Projects

Share
Share

Our laboratory employs an interdisciplinary approach combining cell biology, biochemistry, as well as mouse and computational models to dissect the contributions of chromosomal instability (CIN) toward three key processes in human cancer: therapeutic resistance, immune evasion, and metastasis.

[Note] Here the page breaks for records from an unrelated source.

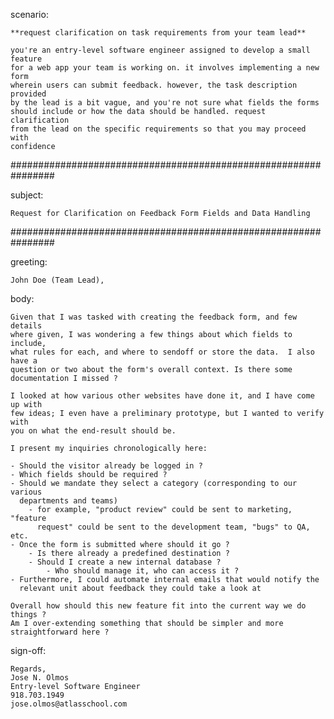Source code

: scenario:

	**request clarification on task requirements from your team lead**

	you're an entry-level software engineer assigned to develop a small feature
	for a web app your team is working on. it involves implementing a new form
	wherein users can submit feedback. however, the task description provided
	by the lead is a bit vague, and you're not sure what fields the forms
	should include or how the data should be handled. request clarification
	from the lead on the specific requirements so that you may proceed with
	confidence

################################################################

subject:

	Request for Clarification on Feedback Form Fields and Data Handling

################################################################

greeting:

	John Doe (Team Lead),

body:

	Given that I was tasked with creating the feedback form, and few details
	where given, I was wondering a few things about which fields to include,
	what rules for each, and where to sendoff or store the data.  I also have a
	question or two about the form's overall context. Is there some
	documentation I missed ?

	I looked at how various other websites have done it, and I have come up with
	few ideas; I even have a preliminary prototype, but I wanted to verify with
	you on what the end-result should be.

	I present my inquiries chronologically here:

	- Should the visitor already be logged in ?
	- Which fields should be required ?
	- Should we mandate they select a category (corresponding to our various
	  departments and teams)
		- for example, "product review" could be sent to marketing, "feature
		  request" could be sent to the development team, "bugs" to QA, etc.
	- Once the form is submitted where should it go ?
	  	- Is there already a predefined destination ?
		- Should I create a new internal database ?
			- Who should manage it, who can access it ?
	- Furthermore, I could automate internal emails that would notify the
	  relevant unit about feedback they could take a look at

	Overall how should this new feature fit into the current way we do things ?
	Am I over-extending something that should be simpler and more
	straightforward here ?

sign-off:

	Regards,
	Jose N. Olmos
	Entry-level Software Engineer
	918.703.1949
	jose.olmos@atlasschool.com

Major areas of investigation in the lab include: 

The role of CIN in cancer metastasis

We recently uncovered an important link between CIN and tumor metastasis: errors in chromosome segregation create a preponderance of micronuclei whose rupture spills genomic DNA into the cytosol. This leads to the activation of the cGAS-STING (cyclic GMP-AMP synthase-stimulator of interferon genes) cytosolic DNA-sensing pathway and downstream NF-κB signaling. Genetic suppression of chromosomal instability markedly delays metastasis even in highly aneuploid tumor models, whereas continuous chromosome segregation errors promote cellular invasion and metastasis in a STING-dependent manner. By subverting lethal epithelial responses to cytosolic DNA, chromosomally unstable tumor cells co-opt chronic activation of innate immune pathways to spread to distant organs.This work brings to light novel therapeutic strategies in otherwise aggressive metastasis-prone cancers. We are currently exploring the therapeutic utility of targeting CIN-activated pathways in the treatment of cancer metastasis. 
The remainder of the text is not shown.